- WORK TO BE COMPLETED: Without any images, write the listing below out word for word.

- DATA FOR REVIEW:
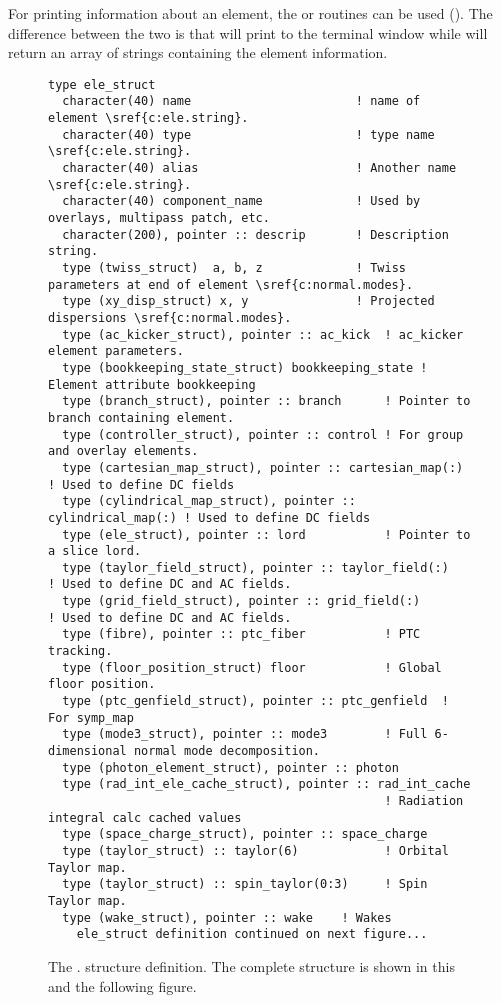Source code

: For printing information about an element, the
 or  routines
can be used (). The difference between the two is
that  will print to the terminal window while 
will return an array of strings containing the element information.
\nopagebreak[4]
\begin{figure}[htb]
\centering
\footnotesize
\begin{verbatim}
type ele_struct
  character(40) name                       ! name of element \sref{c:ele.string}.
  character(40) type                       ! type name \sref{c:ele.string}.
  character(40) alias                      ! Another name \sref{c:ele.string}.
  character(40) component_name             ! Used by overlays, multipass patch, etc.
  character(200), pointer :: descrip       ! Description string.
  type (twiss_struct)  a, b, z             ! Twiss parameters at end of element \sref{c:normal.modes}.
  type (xy_disp_struct) x, y               ! Projected dispersions \sref{c:normal.modes}.
  type (ac_kicker_struct), pointer :: ac_kick  ! ac_kicker element parameters.
  type (bookkeeping_state_struct) bookkeeping_state ! Element attribute bookkeeping
  type (branch_struct), pointer :: branch      ! Pointer to branch containing element.
  type (controller_struct), pointer :: control ! For group and overlay elements. 
  type (cartesian_map_struct), pointer :: cartesian_map(:)     ! Used to define DC fields
  type (cylindrical_map_struct), pointer :: cylindrical_map(:) ! Used to define DC fields
  type (ele_struct), pointer :: lord           ! Pointer to a slice lord.
  type (taylor_field_struct), pointer :: taylor_field(:)       ! Used to define DC and AC fields.
  type (grid_field_struct), pointer :: grid_field(:)           ! Used to define DC and AC fields.
  type (fibre), pointer :: ptc_fiber           ! PTC tracking.
  type (floor_position_struct) floor           ! Global floor position.
  type (ptc_genfield_struct), pointer :: ptc_genfield  ! For symp_map
  type (mode3_struct), pointer :: mode3        ! Full 6-dimensional normal mode decomposition.
  type (photon_element_struct), pointer :: photon
  type (rad_int_ele_cache_struct), pointer :: rad_int_cache  
                                               ! Radiation integral calc cached values 
  type (space_charge_struct), pointer :: space_charge 
  type (taylor_struct) :: taylor(6)            ! Orbital Taylor map.
  type (taylor_struct) :: spin_taylor(0:3)     ! Spin Taylor map.
  type (wake_struct), pointer :: wake    ! Wakes
    ele_struct definition continued on next figure...
\end{verbatim}
\caption[The  (part 1).]{The . structure definition. 
The complete structure is shown in this and the following figure.}
\label{f:ele.struct1}
\end{figure}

- ANSWER SPACE:
Source code

: For printing information about an element, the
 or  routines
can be used (). The difference between the two is
that  will print to the terminal window while 
will return an array of strings containing the element information.
\nopagebreak[4]
\begin{figure}[htb]
\centering
\footnotesize
\begin{verbatim}
type ele_struct
  character(40) name                       ! name of element \sref{c:ele.string}.
  character(40) type                       ! type name \sref{c:ele.string}.
  character(40) alias                      ! Another name \sref{c:ele.string}.
  character(40) component_name             ! Used by overlays, multipass patch, etc.
  character(200), pointer :: descrip       ! Description string.
  type (twiss_struct)  a, b, z             ! Twiss parameters at end of element \sref{c:normal.modes}.
  type (xy_disp_struct) x, y               ! Projected dispersions \sref{c:normal.modes}.
  type (ac_kicker_struct), pointer :: ac_kick  ! ac_kicker element parameters.
  type (bookkeeping_state_struct) bookkeeping_state ! Element attribute bookkeeping
  type (branch_struct), pointer :: branch      ! Pointer to branch containing element.
  type (controller_struct), pointer :: control ! For group and overlay elements. 
  type (cartesian_map_struct), pointer :: cartesian_map(:)     ! Used to define DC fields
  type (cylindrical_map_struct), pointer :: cylindrical_map(:) ! Used to define DC fields
  type (ele_struct), pointer :: lord           ! Pointer to a slice lord.
  type (taylor_field_struct), pointer :: taylor_field(:)       ! Used to define DC and AC fields.
  type (grid_field_struct), pointer :: grid_field(:)           ! Used to define DC and AC fields.
  type (fibre), pointer :: ptc_fiber           ! PTC tracking.
  type (floor_position_struct) floor           ! Global floor position.
  type (ptc_genfield_struct), pointer :: ptc_genfield  ! For symp_map
  type (mode3_struct), pointer :: mode3        ! Full 6-dimensional normal mode decomposition.
  type (photon_element_struct), pointer :: photon
  type (rad_int_ele_cache_struct), pointer :: rad_int_cache  
                                               ! Radiation integral calc cached values 
  type (space_charge_struct), pointer :: space_charge 
  type (taylor_struct) :: taylor(6)            ! Orbital Taylor map.
  type (taylor_struct) :: spin_taylor(0:3)     ! Spin Taylor map.
  type (wake_struct), pointer :: wake    ! Wakes
    ele_struct definition continued on next figure...
\end{verbatim}
\caption[The  (part 1).]{The . structure definition. 
The complete structure is shown in this and the following figure.}
\label{f:ele.struct1}
\end{figure}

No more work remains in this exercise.